Saya pernah "diserang" netizen karena berkomentar bahwa saya tidak tahu di mana menariknya sinema-sinema Asia yang booming, seperti serial-serial dari Korea, Jepang, dan Taiwan, di masa remaja saya. Sebagian mereka mengatai, "Kamu baru lahir kemarin, ya? Zaman itu, mereka ganteng banget, tau!"

Wah, saya jadi ketawa membaca komentar itu. Saya mengalami masa di mana teman-teman saya menggandrungi serial itu, tapi, jujur saja, saya sama sekali tidak relate. Saat remaja, saya sedang asyik-asyiknya membaca berbagai buku Islami, khususnya karangan penulis-penulis FLP.

Karenanya, saya cukup bersemangat ketika awal tahun ini, Jogjadipilih menjadi tuan rumah peringatan milad. Ditambah lagi, beberapa bulan setelahnya, ada kabar bahwa Jogja kembali diminta menjadi tuan rumah acara upgrading untuk anggota Andal FLP. (FYI, Andal itu level keanggotaan tertinggi di FLP.)
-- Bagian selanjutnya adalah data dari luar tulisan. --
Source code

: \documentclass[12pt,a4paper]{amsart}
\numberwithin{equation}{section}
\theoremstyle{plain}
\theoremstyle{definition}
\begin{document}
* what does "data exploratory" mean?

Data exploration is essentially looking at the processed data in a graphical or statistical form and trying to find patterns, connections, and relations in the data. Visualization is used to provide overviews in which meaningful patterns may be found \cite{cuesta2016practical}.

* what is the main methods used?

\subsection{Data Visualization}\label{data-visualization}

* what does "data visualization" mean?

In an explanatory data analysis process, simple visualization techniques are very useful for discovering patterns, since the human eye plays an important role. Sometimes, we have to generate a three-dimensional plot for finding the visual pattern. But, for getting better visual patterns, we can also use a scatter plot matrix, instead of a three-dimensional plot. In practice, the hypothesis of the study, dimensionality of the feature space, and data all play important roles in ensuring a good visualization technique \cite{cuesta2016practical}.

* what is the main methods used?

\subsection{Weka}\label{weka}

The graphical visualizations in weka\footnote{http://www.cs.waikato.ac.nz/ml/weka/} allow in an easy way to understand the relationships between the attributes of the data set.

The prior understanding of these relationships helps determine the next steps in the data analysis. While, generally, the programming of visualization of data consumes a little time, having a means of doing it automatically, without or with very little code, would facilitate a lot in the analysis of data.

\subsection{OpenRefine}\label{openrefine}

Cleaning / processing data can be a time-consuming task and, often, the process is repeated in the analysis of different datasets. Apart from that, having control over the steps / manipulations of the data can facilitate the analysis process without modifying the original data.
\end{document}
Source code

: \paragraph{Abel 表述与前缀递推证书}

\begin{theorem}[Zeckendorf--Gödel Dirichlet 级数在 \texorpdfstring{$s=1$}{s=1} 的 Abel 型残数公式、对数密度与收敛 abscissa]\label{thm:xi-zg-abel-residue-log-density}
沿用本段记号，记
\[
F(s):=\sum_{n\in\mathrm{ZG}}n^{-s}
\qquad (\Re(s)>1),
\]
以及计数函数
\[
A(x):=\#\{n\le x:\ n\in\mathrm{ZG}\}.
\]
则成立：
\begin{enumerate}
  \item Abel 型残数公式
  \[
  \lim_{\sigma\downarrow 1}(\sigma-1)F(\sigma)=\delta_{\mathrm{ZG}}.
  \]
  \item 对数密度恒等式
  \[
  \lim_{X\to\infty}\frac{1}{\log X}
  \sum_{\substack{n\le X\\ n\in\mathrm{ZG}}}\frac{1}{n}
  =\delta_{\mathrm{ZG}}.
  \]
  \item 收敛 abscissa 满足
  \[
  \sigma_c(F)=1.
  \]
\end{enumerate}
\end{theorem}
Ini tentu lebih menakjubkan daripada waktu milad, yang dihadiri "hanya" oleh beberapa senior. Tidak seperti milad, upgrading ini dikoordinasi langsung oleh Dewan Pertimbangan (DP). Dan anggota DP ini... tak lain dan tak bukan, adalah para sesepuh FLP sejak zaman keemasan sastra Islami, antara akhir 1990-an dan awal-awal 2000-an.

Saya membayangkan, betapa banyak interview yang bisa saya dapat pada hari-H... lupa mempertimbangkan bahwa di acara sepadat itu, mereka punya waktu luang untuk meladeni saya.

Namun, pertama-tama... saya harus melewati satu kesulitan yang membuat saya hampir saja tidak bisa menghadiri acara yang sudah saya nanti-nantikan ini.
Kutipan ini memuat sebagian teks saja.